The authors believe that cancer cells are unable to survive through these alternative pathways because they are unable to produce enough energy through them. It is well known that citric acid blocks the glycolytic pathway,^[96] and that this effect might be an adjuvant in cancer treatment.^[86] Another mechanism of action we have hypothesized for this, is that citric acid binds to the inner mitochondrial membrane, releasing Caspase 8 (among other enzymes), which, in turn, induce apoptosis in cancer cells.

Chemopreventive agents may one day inhibit the development of adenomas. NSAIDs have well documented effect on shrinking existing adenomas in patients with FAP and potentially inhibit their formation.^[37] Although NSAIDs may have non-COX-mediated pathways, aspirin inhibits COX enzymes in the conversion of arachidonic acid to prostaglandins. Although COX-1 is thought to produce cytoprotective prostaglandins in the GI tract, COX-2 is expressed in response to growth factors, mitogens, and cytokines and is found in 50% of colorectal adenomas and in 85% of cancers.^[19] COX-2-specific NSAIDs inhibition is believed to be protective against epithelial transformation. NF-kB transcription factor translocation producing apoptosis is another mechanism of aspirin.

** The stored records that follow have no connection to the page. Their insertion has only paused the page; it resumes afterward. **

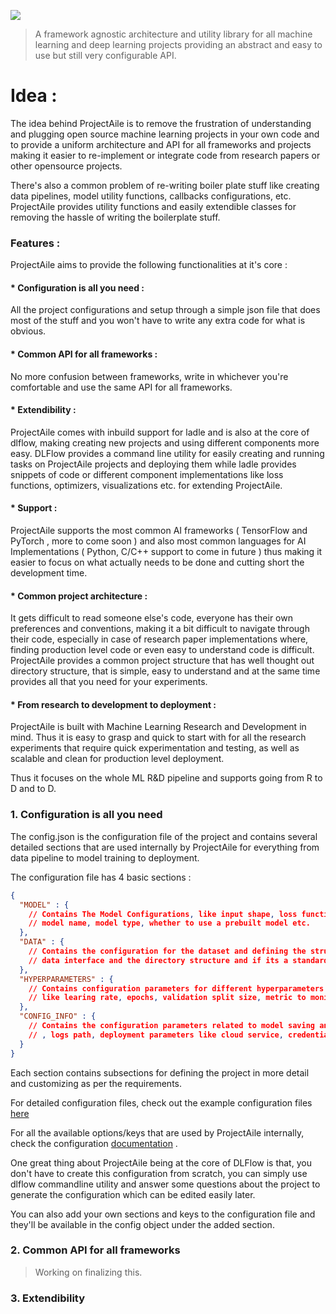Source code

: ![](https://t3714927.p.clickup-attachments.com/t3714927/7f6abddc-f516-4212-89ab-a12647ac71df/projectaile_banner_no_bg.png)

> A framework agnostic architecture and utility library for all machine learning and deep learning projects providing an abstract and easy to use but still very configurable API.

  

Idea :
======

The idea behind ProjectAile is to remove the frustration of understanding and plugging open source machine learning projects in your own code and to provide a uniform architecture and API for all frameworks and projects making it easier to re-implement or integrate code from research papers or other opensource projects.

  

There's also a common problem of re-writing boiler plate stuff like creating data pipelines, model utility functions, callbacks configurations, etc. ProjectAile provides utility functions and easily extendible classes for removing the hassle of writing the boilerplate stuff.

  

### Features :

ProjectAile aims to provide the following functionalities at it's core :

  

#### \* Configuration is all you need :

All the project configurations and setup through a simple json file that does most of the stuff and you won't have to write any extra code for what is obvious.

  

#### \* Common API for all frameworks :

No more confusion between frameworks, write in whichever you're comfortable and use the same API for all frameworks.

  

#### \* Extendibility :

ProjectAile comes with inbuild support for ladle and is also at the core of dlflow, making creating new projects and using different components more easy. DLFlow provides a command line utility for easily creating and running tasks on ProjectAile projects and deploying them while ladle provides snippets of code or different component implementations like loss functions, optimizers, visualizations etc. for extending ProjectAile.

  

#### \* Support :

ProjectAile supports the most common AI frameworks ( TensorFlow and PyTorch , more to come soon ) and also most common languages for AI Implementations ( Python, C/C++ support to come in future ) thus making it easier to focus on what actually needs to be done and cutting short the development time.

  

#### \* Common project architecture :

It gets difficult to read someone else's code, everyone has their own preferences and conventions, making it a bit difficult to navigate through their code, especially in case of research paper implementations where, finding production level code or even easy to understand code is difficult. ProjectAile provides a common project structure that has well thought out directory structure, that is simple, easy to understand and at the same time provides all that you need for your experiments.

  

#### \* From research to development to deployment :

ProjectAile is built with Machine Learning Research and Development in mind. Thus it is easy to grasp and quick to start with for all the research experiments that require quick experimentation and testing, as well as scalable and clean for production level deployment.

Thus it focuses on the whole ML R&D pipeline and supports going from R to D and to D.

  

### 1\. Configuration is all you need

The config.json is the configuration file of the project and contains several detailed sections that are used internally by ProjectAile for everything from data pipeline to model training to deployment.

  

The configuration file has 4 basic sections :

```json
{
  "MODEL" : {
    // Contains The Model Configurations, like input shape, loss function[s], optimizer, 
    // model name, model type, whether to use a prebuilt model etc.
  },
  "DATA" : {
    // Contains the configuration for the dataset and defining the structure and type of
    // data interface and the directory structure and if its a standard dataset or custom.
  },
  "HYPERPARAMETERS" : {
    // Contains configuration parameters for different hyperparameters used in the model
    // like learing rate, epochs, validation split size, metric to monitor, etc.
  },
  "CONFIG_INFO" : {
    // Contains the configuration parameters related to model saving and evaluation results
    // , logs path, deployment parameters like cloud service, credential file path etc.
  }
}
```

  

Each section contains subsections for defining the project in more detail and customizing as per the requirements.

  

For detailed configuration files, check out the example configuration files [here](https://github.com/explabs-ai/projectaile)

For all the available options/keys that are used by ProjectAile internally, check the configuration [documentation](https://github.com/explabs-ai/projectaile) .

  

One great thing about ProjectAile being at the core of DLFlow is that, you don't have to create this configuration from scratch, you can simply use dlflow commandline utility and answer some questions about the project to generate the configuration which can be edited easily later.

  

You can also add your own sections and keys to the configuration file and they'll be available in the config object under the added section.

  

  

### 2\. Common API for all frameworks

> Working on finalizing this.

  

### 3\. Extendibility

Specific COX-2 inhibitors are no longer used because of their cardiovascular side effects. Bevacizumab is a monoclonal antibody that targets vascular endothelial growth factor-A (VEGF-A), which is believed critical in cancer angiogenesis. Cetuximab is another monoclonal antibody that targets the EGFR, which is involved in cancer cell proliferation, degradation of the extracellular matrix (invasiveness), tumor migration, and endothelial proliferation. It may well become a good genetic target treatment for colorectal cancer. Collaborative multi-institutional pediatric clinical trials are needed to evaluate the prognosis, optimal treatment response, and the basic biology of childhood-onset colorectal cancer.